And so it’s in Mistress Coyle’s arms that the last bit of my journey is taken. And it’s in Mistress Coyle’s arms that I enter the camp of the Answer.

Finally the cart stops and the panel is removed almost immediately.

“We’re here,” says the younger soldier, the blond one. “Everyone okay?”

“Why wouldn’t we be?” Mistress Coyle says sourly. She lets go of me and scoots her way out of the compartment, extending a hand to help me out, too. I ignore it, getting myself out and looking at my surroundings.
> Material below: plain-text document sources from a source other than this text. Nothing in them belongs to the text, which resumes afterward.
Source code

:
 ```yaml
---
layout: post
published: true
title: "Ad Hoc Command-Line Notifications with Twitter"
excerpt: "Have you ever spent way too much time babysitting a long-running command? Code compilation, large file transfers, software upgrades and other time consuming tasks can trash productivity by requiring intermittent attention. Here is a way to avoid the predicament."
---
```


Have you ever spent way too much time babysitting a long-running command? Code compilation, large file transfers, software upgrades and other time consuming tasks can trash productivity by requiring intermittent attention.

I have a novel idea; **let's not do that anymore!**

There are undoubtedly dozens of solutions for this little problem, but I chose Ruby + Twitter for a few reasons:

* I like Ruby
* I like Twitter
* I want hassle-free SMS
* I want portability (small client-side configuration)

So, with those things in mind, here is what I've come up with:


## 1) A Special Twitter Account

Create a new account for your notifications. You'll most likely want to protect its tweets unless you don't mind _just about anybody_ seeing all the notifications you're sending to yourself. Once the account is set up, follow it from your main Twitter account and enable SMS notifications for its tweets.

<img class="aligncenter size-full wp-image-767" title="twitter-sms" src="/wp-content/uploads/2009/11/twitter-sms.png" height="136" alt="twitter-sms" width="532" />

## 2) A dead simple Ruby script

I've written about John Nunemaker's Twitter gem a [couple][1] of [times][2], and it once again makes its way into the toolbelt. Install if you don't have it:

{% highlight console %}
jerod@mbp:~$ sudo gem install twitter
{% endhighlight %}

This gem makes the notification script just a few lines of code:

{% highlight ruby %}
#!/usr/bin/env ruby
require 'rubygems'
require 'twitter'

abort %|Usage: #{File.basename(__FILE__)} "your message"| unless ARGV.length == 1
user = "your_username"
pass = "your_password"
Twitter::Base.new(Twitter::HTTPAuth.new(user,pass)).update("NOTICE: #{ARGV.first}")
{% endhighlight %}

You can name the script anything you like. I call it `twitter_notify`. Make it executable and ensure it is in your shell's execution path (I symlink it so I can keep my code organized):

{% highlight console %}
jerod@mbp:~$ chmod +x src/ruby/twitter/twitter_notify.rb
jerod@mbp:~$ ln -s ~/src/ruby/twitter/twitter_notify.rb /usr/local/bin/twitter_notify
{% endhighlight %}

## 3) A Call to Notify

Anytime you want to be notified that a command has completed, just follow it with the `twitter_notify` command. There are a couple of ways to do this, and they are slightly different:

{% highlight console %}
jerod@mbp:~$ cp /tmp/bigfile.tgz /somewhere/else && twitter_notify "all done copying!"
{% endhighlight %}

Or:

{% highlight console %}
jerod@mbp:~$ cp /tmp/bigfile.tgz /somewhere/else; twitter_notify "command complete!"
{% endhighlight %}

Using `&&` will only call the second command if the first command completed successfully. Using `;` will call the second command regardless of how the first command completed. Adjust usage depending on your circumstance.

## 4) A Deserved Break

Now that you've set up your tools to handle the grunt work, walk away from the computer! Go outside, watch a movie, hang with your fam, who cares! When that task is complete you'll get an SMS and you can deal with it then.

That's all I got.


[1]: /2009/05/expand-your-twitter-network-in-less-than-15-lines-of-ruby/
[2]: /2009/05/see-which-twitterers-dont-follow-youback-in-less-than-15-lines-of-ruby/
We’ve come down a steep rocky path that’s barely fit for a cart and into what looks like a gash of rocks in the middle of a forest. Trees press in on every side, a row of them on the level ground in front of us.

The ocean must be beyond them. Either I dozed off for longer than I thought or she lied and it’s closer than she said.
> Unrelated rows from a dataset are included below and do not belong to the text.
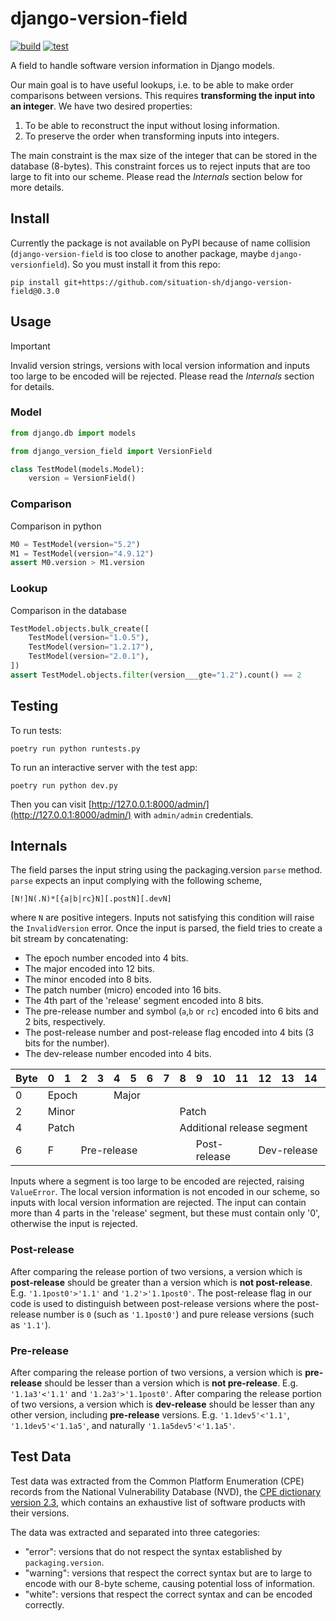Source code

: # django-version-field

[![build](https://github.com/situation-sh/django-version-field/actions/workflows/build.yml/badge.svg)](https://github.com/situation-sh/django-version-field/actions/workflows/build.yml)
[![test](https://github.com/situation-sh/django-version-field/actions/workflows/test.yml/badge.svg)](https://github.com/situation-sh/django-version-field/actions/workflows/test.yml)

A field to handle software version information in Django models.

Our main goal is to have useful lookups, i.e. to be able to make order comparisons between versions. This requires **transforming the input into an integer**. We have two desired properties:

1. To be able to reconstruct the input without losing information.
2. To preserve the order when transforming inputs into integers.

The main constraint is the max size of the integer that can be stored in the database (8-bytes). This constraint forces us to reject inputs that are too large to fit into our scheme. Please read the _Internals_ section below for more details.

## Install

Currently the package is not available on PyPI because of name collision (`django-version-field` is too close to another package, maybe `django-versionfield`). So you must install it from this repo:

```shell
pip install git+https://github.com/situation-sh/django-version-field@0.3.0
```

## Usage

> [!IMPORTANT]
> Invalid version strings, versions with local version information and inputs too large to be encoded will be rejected. Please read the _Internals_ section for details.

### Model

```python
from django.db import models

from django_version_field import VersionField

class TestModel(models.Model):
    version = VersionField()

```

### Comparison

Comparison in python

```python
M0 = TestModel(version="5.2")
M1 = TestModel(version="4.9.12")
assert M0.version > M1.version
```

### Lookup

Comparison in the database

```python
TestModel.objects.bulk_create([
    TestModel(version="1.0.5"),
    TestModel(version="1.2.17"),
    TestModel(version="2.0.1"),
])
assert TestModel.objects.filter(version___gte="1.2").count() == 2
```

## Testing

To run tests:

```shell
poetry run python runtests.py
```

To run an interactive server with the test app:

```shell
poetry run python dev.py
```

Then you can visit [http://127.0.0.1:8000/admin/](http://127.0.0.1:8000/admin/) with `admin/admin` credentials.

## Internals

The field parses the input string using the packaging.version `parse` method. `parse` expects an input complying with the following scheme,

```
[N!]N(.N)*[{a|b|rc}N][.postN][.devN]
```

where `N` are positive integers. Inputs not satisfying this condition will raise the `InvalidVersion` error.
Once the input is parsed, the field tries to create a bit stream by concatenating:

- The epoch number encoded into 4 bits.
- The major encoded into 12 bits.
- The minor encoded into 8 bits.
- The patch number (micro) encoded into 16 bits.
- The 4th part of the 'release' segment encoded into 8 bits.
- The pre-release number and symbol (`a`,`b` or `rc`) encoded into 6 bits and 2 bits, respectively.
- The post-release number and post-release flag encoded into 4 bits (3 bits for the number).
- The dev-release number encoded into 4 bits.

<table>
  <thead>
    <tr>
      <th>Byte</th>
      <th>0</th>
      <th>1</th>
      <th>2</th>
      <th>3</th>
      <th>4</th>
      <th>5</th>
      <th>6</th>
      <th>7</th>
      <th>8</th>
      <th>9</th>
      <th>10</th>
      <th>11</th>
      <th>12</th>
      <th>13</th>
      <th>14</th>
      <th>15</th>
    </tr>
  </thead>
  <tbody>
    <tr>
      <td>0</td>
      <td colspan="4">Epoch</td>
      <td colspan="12">Major</td>
    </tr>
    <tr>
      <td>2</td>
      <td colspan="8">Minor</td>
      <td colspan="8">Patch</td>
    </tr>
    <tr>
      <td>4</td>
      <td colspan="8">Patch</td>
      <td colspan="8">Additional release segment</td>
    </tr>
    <tr>
      <td>6</td>
      <td colspan="2">F</td>
      <td colspan="6">Pre-release</td>
      <td></td>
      <td colspan="3">Post-release</td>
      <td colspan="4">Dev-release</td>
    </tr>
  </tbody>
</table>

Inputs where a segment is too large to be encoded are rejected, raising `ValueError`.
The local version information is not encoded in our scheme, so inputs with local version information are rejected.
The input can contain more than 4 parts in the 'release' segment, but these must contain only '0', otherwise the input is rejected.

### Post-release

After comparing the release portion of two versions, a version which is **post-release** should be greater than a version which is **not post-release**. E.g. `'1.1post0'>'1.1'` and `'1.2'>'1.1post0'`. The post-release flag in our code is used to distinguish between post-release versions where the post-release number is `0` (such as `'1.1post0'`) and pure release versions (such as `'1.1'`).

### Pre-release

After comparing the release portion of two versions, a version which is **pre-release** should be lesser than a version which is **not pre-release**. E.g. `'1.1a3'<'1.1'` and `'1.2a3'>'1.1post0'`. After comparing the release portion of two versions, a version which is **dev-release** should be lesser than any other version, including **pre-release** versions. E.g. `'1.1dev5'<'1.1'`, `'1.1dev5'<'1.1a5'`, and naturally `'1.1a5dev5'<'1.1a5'`.

## Test Data

Test data was extracted from the Common Platform Enumeration (CPE) records from the National Vulnerability Database (NVD), the [CPE dictionary version 2.3](https://nvd.nist.gov/feeds/xml/cpe/dictionary/official-cpe-dictionary_v2.3.xml.gz), which contains an exhaustive list of software products with their versions.

The data was extracted and separated into three categories:

- "error": versions that do not respect the syntax established by `packaging.version`.
- "warning": versions that respect the correct syntax but are to large to encode with our 8-byte scheme, causing potential loss of information.
- "white": versions that respect the correct syntax and can be encoded correctly.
Which wouldn’t surprise me.

The blond soldier whistles when he sees our faces, and I can feel caked blood under my nose. “I can get you something for that,” he says.

“She’s a healer,” Mistress Coyle says. “She can do it herself.”

“I’m Lee,” he says to me, a grin on his face.

For a brief second, I’m completely aware of how terrible I must look with my bloody nose and this ridiculous outfit.

“I’m Viola,” I say to the ground.

“’Ere’s yer bag,” Wilf says, suddenly next to me, holding out the canvas sack of medicines and bandages. I look at him for a second and then I pretty much throw myself at him in a hug, pulling him tight to me, feeling the big, safe bulk of him. “Ah’m glad to see yoo, Hildy,” he says.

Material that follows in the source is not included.